で、あと一つ残るのは、今日もたくさん外で待っている、アナタのファンです。
彼らに、ありがとうは、ボクは言いません。ボクもその一人だからです。
それはアナタが言ってください。 どうもありがとう!ありがとう!


●彼は、黒の革ジャンと、やはり黒の THE WHOのTシャツを着て、所在無さげに少しカラダを揺さぶりながら、祭壇に据えられた遺影に向かって、こんなコトバを吐いた。
ロックの神様に祝福されし無垢なる聖者の冠は、新しい持ち主へ、この瞬間、立派に継承されたのでした。


そんで、ザ・クロマニヨンズを聞いちゃうわけだ。

ザ・クロマニヨンズ「CAVE PARTY」

ザ・クロマニヨンズ「FIRE AGE」

ザ・クロマニヨンズ「CAVE PARTY」2007年
ザ・クロマニヨンズ「FIRE AGE」2008年
●ロックンロールの純度を上げるために、余計なモノを省いて省いて削って削って削ぎ落とし切ったら、ホモサピエンスが築き上げた現代文明の成果が全て流れ去ってしまって、結果残ったモノは一匹の原始人であったのです。ウッキー!
●キレのイイソリッドギターとシンプルなドラムが生み出す速度で、意味が摩滅しきった歌詞を闇雲に熱唱。「シャブナンゾーンナチンケナモン オラオラ メガトンブルース」!「いきなりくる いきなり100 じょじょにじゃない いきなり100」!
●まさしくコレがロックの聖者の御姿。ロックの前にコトバは要らない。ただひたすら信じなさい。さすれば汝に無敵のパワーを授けよう。元気モリモリミラクルパワー!原始宗教の目覚めの瞬間をマーシャルアンプが電圧増幅!純度100%のロックンロールで出来たモノリスが大地に突き刺さる!
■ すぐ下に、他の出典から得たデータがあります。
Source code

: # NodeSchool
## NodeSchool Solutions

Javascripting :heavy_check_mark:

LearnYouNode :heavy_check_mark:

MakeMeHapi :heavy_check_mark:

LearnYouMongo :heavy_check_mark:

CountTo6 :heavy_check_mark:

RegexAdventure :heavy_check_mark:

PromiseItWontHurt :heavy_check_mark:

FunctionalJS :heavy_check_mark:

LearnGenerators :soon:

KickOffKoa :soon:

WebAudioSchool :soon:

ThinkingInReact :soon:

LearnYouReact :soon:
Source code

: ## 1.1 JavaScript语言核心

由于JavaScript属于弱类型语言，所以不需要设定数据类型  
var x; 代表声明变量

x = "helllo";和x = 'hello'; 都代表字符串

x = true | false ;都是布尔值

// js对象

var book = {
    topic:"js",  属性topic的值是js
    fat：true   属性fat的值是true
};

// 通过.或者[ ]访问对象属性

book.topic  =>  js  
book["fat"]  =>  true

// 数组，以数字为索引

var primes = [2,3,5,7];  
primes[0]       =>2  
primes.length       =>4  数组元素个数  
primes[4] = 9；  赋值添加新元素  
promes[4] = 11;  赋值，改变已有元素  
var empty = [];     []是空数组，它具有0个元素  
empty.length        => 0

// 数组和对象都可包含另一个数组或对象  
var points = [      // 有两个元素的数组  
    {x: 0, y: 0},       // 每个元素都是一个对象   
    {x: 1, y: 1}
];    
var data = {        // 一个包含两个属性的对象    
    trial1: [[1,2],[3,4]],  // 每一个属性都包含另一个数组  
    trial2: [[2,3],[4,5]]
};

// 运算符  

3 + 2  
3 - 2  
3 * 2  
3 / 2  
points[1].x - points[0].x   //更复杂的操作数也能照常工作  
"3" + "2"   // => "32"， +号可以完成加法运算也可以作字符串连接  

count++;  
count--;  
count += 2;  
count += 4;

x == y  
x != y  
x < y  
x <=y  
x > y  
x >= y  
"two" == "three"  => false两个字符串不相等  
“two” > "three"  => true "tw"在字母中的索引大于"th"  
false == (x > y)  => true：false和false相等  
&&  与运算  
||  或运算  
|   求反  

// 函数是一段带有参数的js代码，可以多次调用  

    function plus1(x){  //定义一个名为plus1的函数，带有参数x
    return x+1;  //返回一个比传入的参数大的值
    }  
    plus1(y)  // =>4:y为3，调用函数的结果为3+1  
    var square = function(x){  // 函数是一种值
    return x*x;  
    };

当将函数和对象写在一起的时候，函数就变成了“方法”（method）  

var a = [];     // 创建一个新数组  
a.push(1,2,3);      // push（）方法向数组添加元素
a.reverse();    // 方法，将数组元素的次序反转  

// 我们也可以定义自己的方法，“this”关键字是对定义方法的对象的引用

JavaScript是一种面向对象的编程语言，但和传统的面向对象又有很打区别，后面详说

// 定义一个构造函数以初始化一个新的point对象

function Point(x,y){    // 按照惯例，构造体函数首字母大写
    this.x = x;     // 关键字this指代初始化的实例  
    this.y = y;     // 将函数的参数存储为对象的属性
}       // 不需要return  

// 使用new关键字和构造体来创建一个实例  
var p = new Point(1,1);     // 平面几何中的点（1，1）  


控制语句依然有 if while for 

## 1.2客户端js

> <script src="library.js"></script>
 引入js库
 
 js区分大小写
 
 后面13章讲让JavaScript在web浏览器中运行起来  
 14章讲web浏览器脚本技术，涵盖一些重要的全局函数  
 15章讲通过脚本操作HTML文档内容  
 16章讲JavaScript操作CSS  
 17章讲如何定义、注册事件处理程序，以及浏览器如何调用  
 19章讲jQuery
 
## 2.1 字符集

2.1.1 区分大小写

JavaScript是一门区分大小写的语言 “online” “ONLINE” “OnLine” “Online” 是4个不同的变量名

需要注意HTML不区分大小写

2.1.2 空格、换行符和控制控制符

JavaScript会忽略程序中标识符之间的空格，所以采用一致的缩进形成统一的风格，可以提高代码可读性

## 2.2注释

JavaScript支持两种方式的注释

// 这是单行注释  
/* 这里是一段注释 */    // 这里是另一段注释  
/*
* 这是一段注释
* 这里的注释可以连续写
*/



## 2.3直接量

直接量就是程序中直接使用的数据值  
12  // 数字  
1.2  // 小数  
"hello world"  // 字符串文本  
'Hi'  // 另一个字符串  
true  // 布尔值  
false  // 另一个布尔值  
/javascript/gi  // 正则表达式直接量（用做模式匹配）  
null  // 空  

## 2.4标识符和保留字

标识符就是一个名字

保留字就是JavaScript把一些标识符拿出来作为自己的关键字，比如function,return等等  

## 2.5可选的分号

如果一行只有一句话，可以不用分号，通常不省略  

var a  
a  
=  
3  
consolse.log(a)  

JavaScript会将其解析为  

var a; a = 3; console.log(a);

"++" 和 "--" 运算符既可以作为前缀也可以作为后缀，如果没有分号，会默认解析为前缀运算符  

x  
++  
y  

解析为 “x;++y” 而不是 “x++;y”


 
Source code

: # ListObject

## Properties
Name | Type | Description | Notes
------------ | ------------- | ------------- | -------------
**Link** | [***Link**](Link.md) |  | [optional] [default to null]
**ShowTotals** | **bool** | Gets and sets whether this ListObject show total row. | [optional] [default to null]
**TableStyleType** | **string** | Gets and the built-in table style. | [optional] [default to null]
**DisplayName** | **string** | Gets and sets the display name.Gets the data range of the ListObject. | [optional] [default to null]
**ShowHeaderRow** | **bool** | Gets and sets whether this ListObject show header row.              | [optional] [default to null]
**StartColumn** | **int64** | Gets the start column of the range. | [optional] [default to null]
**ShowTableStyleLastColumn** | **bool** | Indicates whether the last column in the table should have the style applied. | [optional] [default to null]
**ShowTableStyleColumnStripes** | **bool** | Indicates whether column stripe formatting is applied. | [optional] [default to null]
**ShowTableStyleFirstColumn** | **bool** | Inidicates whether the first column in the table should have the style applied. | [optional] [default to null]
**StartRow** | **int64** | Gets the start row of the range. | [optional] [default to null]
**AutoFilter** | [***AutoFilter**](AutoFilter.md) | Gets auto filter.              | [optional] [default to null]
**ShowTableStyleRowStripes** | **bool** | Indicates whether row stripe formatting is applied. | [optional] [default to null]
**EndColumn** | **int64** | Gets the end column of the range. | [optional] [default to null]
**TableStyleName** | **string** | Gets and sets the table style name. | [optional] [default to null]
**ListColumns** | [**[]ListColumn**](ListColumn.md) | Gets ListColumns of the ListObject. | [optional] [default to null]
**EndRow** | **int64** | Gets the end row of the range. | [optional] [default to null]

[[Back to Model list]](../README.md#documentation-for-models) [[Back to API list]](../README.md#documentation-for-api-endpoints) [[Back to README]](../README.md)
●小学一年生の娘ヒヨコが質問。「パパ、この、どろどろどろどろってうたってるウタはなんていうの?」…んあ、曲名は…「どろどろ」「だからどろどろってうたうのか」なんかシッカリ納得してるぞ。純度の高いロックンロールは年齢にカンケイなくアピールするらしい。ロックの聖者は無垢なのです。キヨシローもヒロトも無垢だからこそ、ロックなのです。